▸ **EXERCISE**
If a line in the records contains the string "page", show that line.

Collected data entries
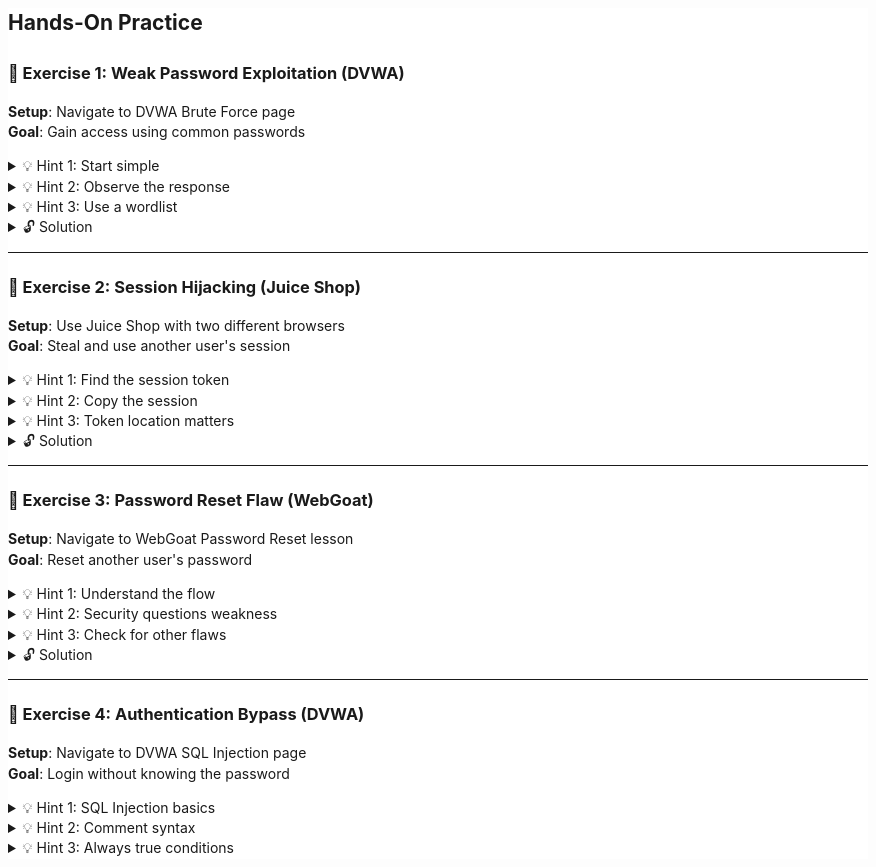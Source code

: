 
## Hands-On Practice

### 🏃 Exercise 1: Weak Password Exploitation (DVWA)

**Setup**: Navigate to DVWA Brute Force page  
**Goal**: Gain access using common passwords

<details><summary>💡 Hint 1: Start simple</summary></details>

<details><summary>💡 Hint 2: Observe the response</summary></details>

<details><summary>💡 Hint 3: Use a wordlist</summary></details>

<details><summary>🔓 Solution</summary></details>

---

### 🏃 Exercise 2: Session Hijacking (Juice Shop)

**Setup**: Use Juice Shop with two different browsers  
**Goal**: Steal and use another user's session

<details><summary>💡 Hint 1: Find the session token</summary></details>

<details><summary>💡 Hint 2: Copy the session</summary></details>

<details><summary>💡 Hint 3: Token location matters</summary></details>

<details><summary>🔓 Solution</summary></details>

---

### 🏃 Exercise 3: Password Reset Flaw (WebGoat)

**Setup**: Navigate to WebGoat Password Reset lesson  
**Goal**: Reset another user's password

<details><summary>💡 Hint 1: Understand the flow</summary></details>

<details><summary>💡 Hint 2: Security questions weakness</summary></details>

<details><summary>💡 Hint 3: Check for other flaws</summary></details>

<details><summary>🔓 Solution</summary></details>

---

### 🏃 Exercise 4: Authentication Bypass (DVWA)

**Setup**: Navigate to DVWA SQL Injection page  
**Goal**: Login without knowing the password

<details><summary>💡 Hint 1: SQL Injection basics</summary></details>

<details><summary>💡 Hint 2: Comment syntax</summary></details>

<details><summary>💡 Hint 3: Always true conditions</summary></details>
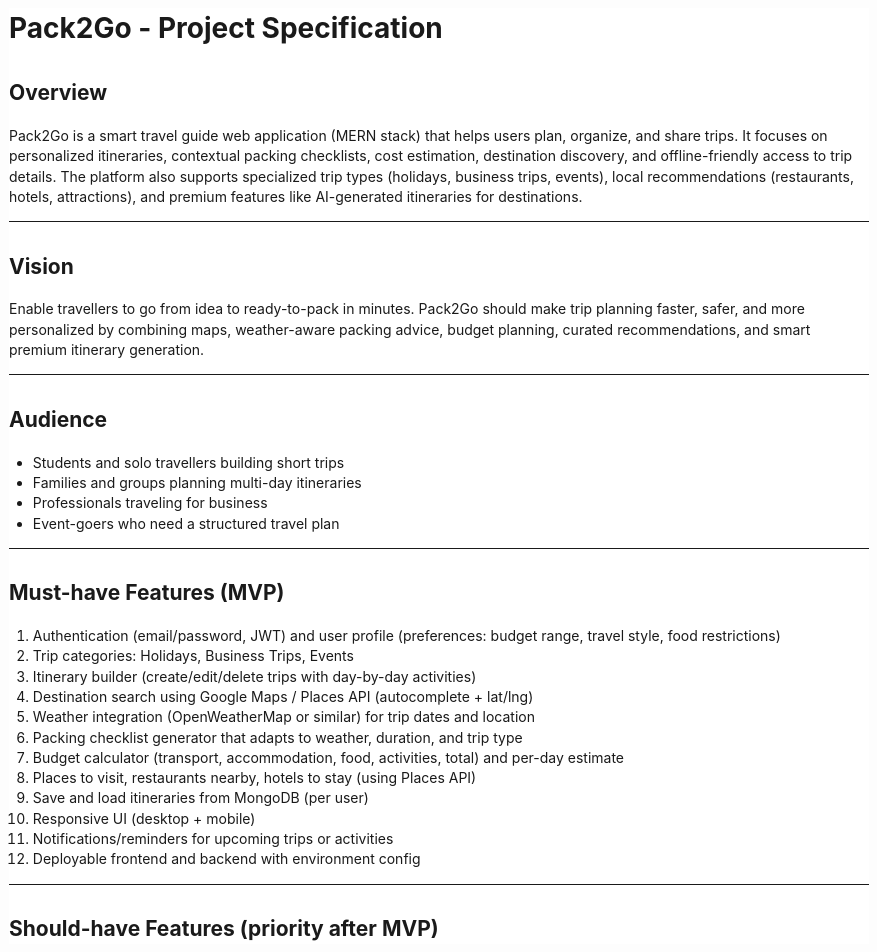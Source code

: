 # Pack2Go - Project Specification

## Overview

Pack2Go is a smart travel guide web application (MERN stack) that helps users plan, organize, and share trips. It focuses on personalized itineraries, contextual packing checklists, cost estimation, destination discovery, and offline-friendly access to trip details. The platform also supports specialized trip types (holidays, business trips, events), local recommendations (restaurants, hotels, attractions), and premium features like AI-generated itineraries for destinations.

---

## Vision

Enable travellers to go from idea to ready-to-pack in minutes. Pack2Go should make trip planning faster, safer, and more personalized by combining maps, weather-aware packing advice, budget planning, curated recommendations, and smart premium itinerary generation.

---

## Audience

* Students and solo travellers building short trips
* Families and groups planning multi-day itineraries
* Professionals traveling for business
* Event-goers who need a structured travel plan

---

## Must-have Features (MVP)

1. Authentication (email/password, JWT) and user profile (preferences: budget range, travel style, food restrictions)
2. Trip categories: Holidays, Business Trips, Events
3. Itinerary builder (create/edit/delete trips with day-by-day activities)
4. Destination search using Google Maps / Places API (autocomplete + lat/lng)
5. Weather integration (OpenWeatherMap or similar) for trip dates and location
6. Packing checklist generator that adapts to weather, duration, and trip type
7. Budget calculator (transport, accommodation, food, activities, total) and per-day estimate
8. Places to visit, restaurants nearby, hotels to stay (using Places API)
9. Save and load itineraries from MongoDB (per user)
10. Responsive UI (desktop + mobile)
11. Notifications/reminders for upcoming trips or activities
12. Deployable frontend and backend with environment config

---

## Should-have Features (priority after MVP)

▸ **ANSWER TO THIS EXERCISE**
**Setup**: Navigate to DVWA Brute Force page  
**Setup**: Navigate to DVWA SQL Injection page  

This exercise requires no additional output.